Fault tolerance method for multiprocessor systems

Master-checker or master/checker is a hardware-supported fault tolerance architecture for multiprocessor systems, in which two processors, referred to as the master and checker, calculate the same functions in parallel in order to increase the probability that the result is exact. The checker CPU is synchronised at clock level with the master CPU and processes the same programs as the master. Whenever the master CPU generates an output, the checker CPU compares this output to its own calculation and in the event of a difference raises a warning.

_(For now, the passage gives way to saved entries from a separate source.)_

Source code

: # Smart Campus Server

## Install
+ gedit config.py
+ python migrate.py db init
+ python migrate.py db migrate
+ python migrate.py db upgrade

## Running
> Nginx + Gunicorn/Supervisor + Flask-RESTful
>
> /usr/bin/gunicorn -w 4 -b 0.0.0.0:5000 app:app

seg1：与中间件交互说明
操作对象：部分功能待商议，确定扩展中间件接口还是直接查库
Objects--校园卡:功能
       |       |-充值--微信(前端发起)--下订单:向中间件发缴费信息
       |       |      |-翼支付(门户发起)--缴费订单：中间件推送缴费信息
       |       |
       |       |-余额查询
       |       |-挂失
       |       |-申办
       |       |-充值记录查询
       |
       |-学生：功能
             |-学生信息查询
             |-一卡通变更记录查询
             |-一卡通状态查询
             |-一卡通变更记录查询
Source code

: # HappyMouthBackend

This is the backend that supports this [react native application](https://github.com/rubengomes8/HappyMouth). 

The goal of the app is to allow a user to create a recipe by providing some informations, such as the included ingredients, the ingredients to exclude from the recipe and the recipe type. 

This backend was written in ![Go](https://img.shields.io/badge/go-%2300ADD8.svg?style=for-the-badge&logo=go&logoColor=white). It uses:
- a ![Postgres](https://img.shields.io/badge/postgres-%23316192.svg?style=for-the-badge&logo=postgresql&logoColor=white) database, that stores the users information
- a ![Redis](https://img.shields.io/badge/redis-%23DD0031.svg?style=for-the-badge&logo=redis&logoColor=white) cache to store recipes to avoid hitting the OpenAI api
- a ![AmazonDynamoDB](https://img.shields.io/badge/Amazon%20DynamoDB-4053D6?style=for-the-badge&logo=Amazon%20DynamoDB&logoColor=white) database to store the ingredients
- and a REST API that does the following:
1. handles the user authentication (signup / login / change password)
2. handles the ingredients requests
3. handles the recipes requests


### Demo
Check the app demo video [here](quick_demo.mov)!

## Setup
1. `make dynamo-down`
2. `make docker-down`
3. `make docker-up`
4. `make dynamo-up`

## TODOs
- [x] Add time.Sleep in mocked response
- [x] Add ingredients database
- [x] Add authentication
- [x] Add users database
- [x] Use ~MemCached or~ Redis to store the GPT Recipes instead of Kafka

The master-checker system generally gives more accurate answers by ensuring that the answer is correct before passing it on to the application requesting the algorithm being completed. It also allows for error handling if the results are inconsistent. A recurrence of discrepancies between the two processors could indicate a flaw in the software, hardware problems, or timing issues between the clock, CPUs, and/or system memory. However, such redundant processing wastes time and energy. If the master-CPU is correct 95% or more of the time, the power and time used by the checker-CPU to verify answers is wasted. Depending on the merit of a correct answer, a checker-CPU may or may not be warranted. In order to alleviate some of the cost in these situations, the checker-CPU may be used to calculate something else in the same algorithm, increasing the speed and processing output of the CPU system.